_____ g of MnSO4 H2O are needed to prepare a solution of 100.00 mL of 0.700 M MnSO4 Dilution of 1.00mL of 0.7 M MnSO4 solution to 20.00 mL aqueous solution gives a new concentration of _____ M .
You want 0.700 M MnSO4 so you want 0.700 moles MnSO4 in 1 L of soln. For 100 mL, you will want 0.1 of that. You want to know grams and moles = grams/molar mass. You know moles and you know molar mass; calculate grams.
Then on the dilution, the easy way is to do it this way.
0.7 M x 1.00/20.00 = ?? but sometimes the easiest to understand is to change 0.7 M x 0.001 L (that's 1 mL) to moles, then put that number of moles in 20 mL, divide moles/L to convert to M. You should get the same answer.
To calculate the grams of MnSO4 H2O needed to prepare a solution of 100.00 mL of 0.700 M MnSO4, you need to use the formula:
grams = (moles) x (molar mass)
First, let's determine the moles of MnSO4 needed:
moles = (volume in liters) x (molarity)
= 0.100 L x 0.700 mol/L
= 0.070 mol
Next, we need to find the molar mass of MnSO4 H2O:
Molar mass of Mn = 54.938045 g/mol
Molar mass of S = 32.06 g/mol
Molar mass of O = 16.00 g/mol
Molar mass of H2O = 2(1.00784 g/mol) + 16.00 g/mol = 18.02 g/mol
Molar mass of MnSO4 H2O = (molar mass of Mn) + (molar mass of S) + 4 x (molar mass of O) + (molar mass of H2O)
= 54.938045 g/mol + 32.06 g/mol + 4 x 16.00 g/mol + 18.02 g/mol
= 169.92 g/mol
Finally, we can calculate the grams of MnSO4 H2O needed:
grams = (moles) x (molar mass)
= 0.070 mol x 169.92 g/mol
= 11.8944 g of MnSO4 H2O
So, approximately 11.89 g of MnSO4 H2O are needed to prepare a solution of 100.00 mL of 0.700 M MnSO4.

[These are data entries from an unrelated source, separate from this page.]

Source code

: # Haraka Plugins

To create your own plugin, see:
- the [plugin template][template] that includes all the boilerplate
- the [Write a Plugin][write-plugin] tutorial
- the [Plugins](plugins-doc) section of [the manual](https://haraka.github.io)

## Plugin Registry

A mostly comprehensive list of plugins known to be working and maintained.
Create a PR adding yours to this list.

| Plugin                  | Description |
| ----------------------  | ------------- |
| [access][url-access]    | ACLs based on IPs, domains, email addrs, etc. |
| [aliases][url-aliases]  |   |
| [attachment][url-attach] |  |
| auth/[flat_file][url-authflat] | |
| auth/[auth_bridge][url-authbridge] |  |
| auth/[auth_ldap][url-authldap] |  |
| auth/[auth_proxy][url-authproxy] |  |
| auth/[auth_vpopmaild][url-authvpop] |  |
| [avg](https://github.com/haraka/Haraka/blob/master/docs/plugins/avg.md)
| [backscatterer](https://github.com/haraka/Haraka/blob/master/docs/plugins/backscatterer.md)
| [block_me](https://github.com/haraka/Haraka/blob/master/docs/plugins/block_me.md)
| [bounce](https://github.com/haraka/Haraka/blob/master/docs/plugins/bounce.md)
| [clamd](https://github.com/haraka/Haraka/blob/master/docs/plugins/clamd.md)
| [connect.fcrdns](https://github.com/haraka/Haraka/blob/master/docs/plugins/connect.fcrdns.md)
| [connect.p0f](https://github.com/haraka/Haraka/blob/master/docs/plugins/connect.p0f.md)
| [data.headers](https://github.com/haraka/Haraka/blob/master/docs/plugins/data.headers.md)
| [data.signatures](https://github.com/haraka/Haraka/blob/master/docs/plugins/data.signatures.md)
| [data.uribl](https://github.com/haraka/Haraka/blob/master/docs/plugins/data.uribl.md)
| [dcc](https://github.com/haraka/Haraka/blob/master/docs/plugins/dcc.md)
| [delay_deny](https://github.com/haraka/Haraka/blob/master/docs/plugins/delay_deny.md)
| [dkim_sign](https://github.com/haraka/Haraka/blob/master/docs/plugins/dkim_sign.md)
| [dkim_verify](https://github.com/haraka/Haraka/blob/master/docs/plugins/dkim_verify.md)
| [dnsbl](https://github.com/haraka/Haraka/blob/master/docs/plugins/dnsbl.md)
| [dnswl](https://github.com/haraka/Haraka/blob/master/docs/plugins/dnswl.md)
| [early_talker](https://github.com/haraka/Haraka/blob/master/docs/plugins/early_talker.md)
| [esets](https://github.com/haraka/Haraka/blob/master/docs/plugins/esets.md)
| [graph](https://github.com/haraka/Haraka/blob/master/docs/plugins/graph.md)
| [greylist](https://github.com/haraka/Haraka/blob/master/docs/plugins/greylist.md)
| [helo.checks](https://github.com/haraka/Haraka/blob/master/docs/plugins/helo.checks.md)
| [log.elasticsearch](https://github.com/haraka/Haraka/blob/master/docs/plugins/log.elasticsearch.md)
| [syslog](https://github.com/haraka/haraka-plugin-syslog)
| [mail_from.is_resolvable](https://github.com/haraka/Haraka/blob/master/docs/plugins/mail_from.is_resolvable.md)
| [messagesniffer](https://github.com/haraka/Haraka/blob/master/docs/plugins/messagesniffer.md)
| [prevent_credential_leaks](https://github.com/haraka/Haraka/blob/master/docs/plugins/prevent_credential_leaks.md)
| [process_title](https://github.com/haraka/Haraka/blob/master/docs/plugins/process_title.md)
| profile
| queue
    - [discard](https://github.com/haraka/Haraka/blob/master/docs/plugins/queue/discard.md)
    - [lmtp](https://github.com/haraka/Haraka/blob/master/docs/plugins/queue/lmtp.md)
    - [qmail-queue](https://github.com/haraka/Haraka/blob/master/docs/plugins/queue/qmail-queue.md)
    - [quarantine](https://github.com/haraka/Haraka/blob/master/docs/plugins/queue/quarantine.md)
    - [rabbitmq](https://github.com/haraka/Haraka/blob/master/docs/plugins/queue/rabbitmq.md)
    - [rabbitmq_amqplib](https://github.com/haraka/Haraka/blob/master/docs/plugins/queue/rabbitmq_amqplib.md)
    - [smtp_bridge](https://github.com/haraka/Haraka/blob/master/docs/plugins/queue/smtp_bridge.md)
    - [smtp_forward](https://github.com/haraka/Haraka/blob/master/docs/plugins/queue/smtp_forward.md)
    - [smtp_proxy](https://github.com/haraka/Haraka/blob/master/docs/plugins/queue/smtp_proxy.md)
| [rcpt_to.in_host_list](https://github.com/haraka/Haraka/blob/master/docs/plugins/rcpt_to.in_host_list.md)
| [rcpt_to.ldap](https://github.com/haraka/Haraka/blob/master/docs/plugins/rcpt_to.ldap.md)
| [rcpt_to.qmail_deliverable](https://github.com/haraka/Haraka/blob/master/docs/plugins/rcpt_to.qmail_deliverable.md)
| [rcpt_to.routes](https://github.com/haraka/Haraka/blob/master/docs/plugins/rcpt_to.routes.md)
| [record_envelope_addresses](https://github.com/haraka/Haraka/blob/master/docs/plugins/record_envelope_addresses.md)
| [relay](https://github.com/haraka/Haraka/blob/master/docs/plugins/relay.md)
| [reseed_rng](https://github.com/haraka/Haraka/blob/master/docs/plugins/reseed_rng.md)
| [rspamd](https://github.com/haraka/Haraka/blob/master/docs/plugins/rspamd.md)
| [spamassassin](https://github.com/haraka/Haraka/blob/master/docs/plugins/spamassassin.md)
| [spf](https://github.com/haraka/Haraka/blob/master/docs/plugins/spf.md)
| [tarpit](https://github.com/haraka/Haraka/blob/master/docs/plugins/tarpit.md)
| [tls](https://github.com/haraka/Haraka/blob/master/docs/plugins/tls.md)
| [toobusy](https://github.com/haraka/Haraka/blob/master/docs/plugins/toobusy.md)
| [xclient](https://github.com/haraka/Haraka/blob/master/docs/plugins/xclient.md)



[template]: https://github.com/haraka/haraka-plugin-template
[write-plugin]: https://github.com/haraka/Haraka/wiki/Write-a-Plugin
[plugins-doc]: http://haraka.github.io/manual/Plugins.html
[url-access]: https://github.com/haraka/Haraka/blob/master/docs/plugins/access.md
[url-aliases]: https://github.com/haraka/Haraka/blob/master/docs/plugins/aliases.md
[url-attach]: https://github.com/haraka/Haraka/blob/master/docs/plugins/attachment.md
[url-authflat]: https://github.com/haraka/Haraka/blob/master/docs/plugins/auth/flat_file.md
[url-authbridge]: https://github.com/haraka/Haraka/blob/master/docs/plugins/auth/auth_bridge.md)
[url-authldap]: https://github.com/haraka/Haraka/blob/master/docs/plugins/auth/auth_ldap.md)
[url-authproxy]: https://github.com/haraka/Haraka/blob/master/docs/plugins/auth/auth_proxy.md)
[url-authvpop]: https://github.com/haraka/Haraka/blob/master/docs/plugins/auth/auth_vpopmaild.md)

To calculate the new concentration (M) after dilution of 1.00 mL of 0.7 M MnSO4 solution to 20.00 mL, we can use the equation:
M1V1 = M2V2
Where:
M1 = initial concentration
V1 = initial volume
M2 = final concentration
V2 = final volume
Plugging in the values, we have:
M1 = 0.7 M
V1 = 1.00 mL = 0.001 L
M2 = unknown
V2 = 20.00 mL = 0.020 L
Using the equation, we can solve for M2:
(0.7 M)(0.001 L) = (M2)(0.020 L)
0.0007 mol = 0.020 M2
M2 = 0.0007 mol / 0.020 L
M2 = 0.035 M
Therefore, the new concentration after dilution is 0.035 M.
To find the mass of MnSO4 H2O needed to prepare a solution of 100.00 mL of 0.700 M MnSO4, we need to use the formula:
Molarity (M) = (moles of solute) / (liters of solution)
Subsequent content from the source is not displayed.